I am just a rich dude that has a lot of clients and information on email and I don't know much about computers. Can some of you experts fill in the steps for me on this because it sounds like baloney.

 

 

The IRS told congressional investigators on Friday that the emails of Lerner, the former head of the tax exempt division that was found to have singled out conservative groups for additional scrutiny, were lost from 2009 to 2011 in a computer hard drive crash in early summer 2011. IRS chief John Koskinen will face angry Republicans at a hearing on Friday

 

“We believe the standard IRS protocol was followed in 2011 for disposing of the broken hard drive. A bad hard drive, like other broken Information Technology equipment, is sent to a recycler as part of our regular process,” an IRS spokesman said in response to a query from POLITICO.

 

OK I get that part.

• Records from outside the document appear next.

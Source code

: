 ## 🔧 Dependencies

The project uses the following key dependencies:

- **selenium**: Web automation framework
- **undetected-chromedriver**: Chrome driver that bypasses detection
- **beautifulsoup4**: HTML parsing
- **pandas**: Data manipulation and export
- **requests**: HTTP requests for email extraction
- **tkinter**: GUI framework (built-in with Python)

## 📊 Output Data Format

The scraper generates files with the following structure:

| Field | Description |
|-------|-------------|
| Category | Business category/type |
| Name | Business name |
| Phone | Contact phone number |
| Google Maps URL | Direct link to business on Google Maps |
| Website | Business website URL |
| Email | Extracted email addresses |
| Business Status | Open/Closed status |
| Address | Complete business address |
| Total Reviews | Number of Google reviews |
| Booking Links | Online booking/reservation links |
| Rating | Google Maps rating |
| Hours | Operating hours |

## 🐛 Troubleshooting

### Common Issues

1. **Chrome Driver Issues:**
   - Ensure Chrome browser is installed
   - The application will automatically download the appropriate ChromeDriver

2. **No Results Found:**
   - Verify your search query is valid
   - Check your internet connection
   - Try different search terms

Disk on her PC crashed....it got sent off and destroyed.

 

That’s because before May 2013, the IRS only backed up emails for six months on a tape, then recycled the tapes, so they essentially threw out the data. Many agencies do the same, transparency experts say.

 

Oooh....I get that too. I'm not sure I believe they only keep tapes for 6 months but government can be pretty stupid so I buy it....sort of. But I would bet you money that if they were looking for emails for a taxpayer that owed them a million in 2010, they could find it. OK I really don't buy this 6 month pile of crap they are selling but for the sake of this thread let's say I do.

 

Here's what I don't get.....her hard drive crashed......they threw it away.......then what did they do? Did they put a new hard drive in her PC and make her start from scratch? No e-mails, no spreadsheets, documents, solitaire, browser bookmarks, iTunes, pictures of Harry Reid, Newt Gingrich and a goat? nuthin? If they had the tapes for six months why didn't they restore her files to her shiny new hard drive? And then wouldn't the information be available again on her new hard drive?

 

And this same stuff happened to a bunch more people?

 

I have people and even a Googlebot to worry about my computers which makes it ok for me to resemble the intellect of a Canadian when it comes to technology but wtf am I missing here?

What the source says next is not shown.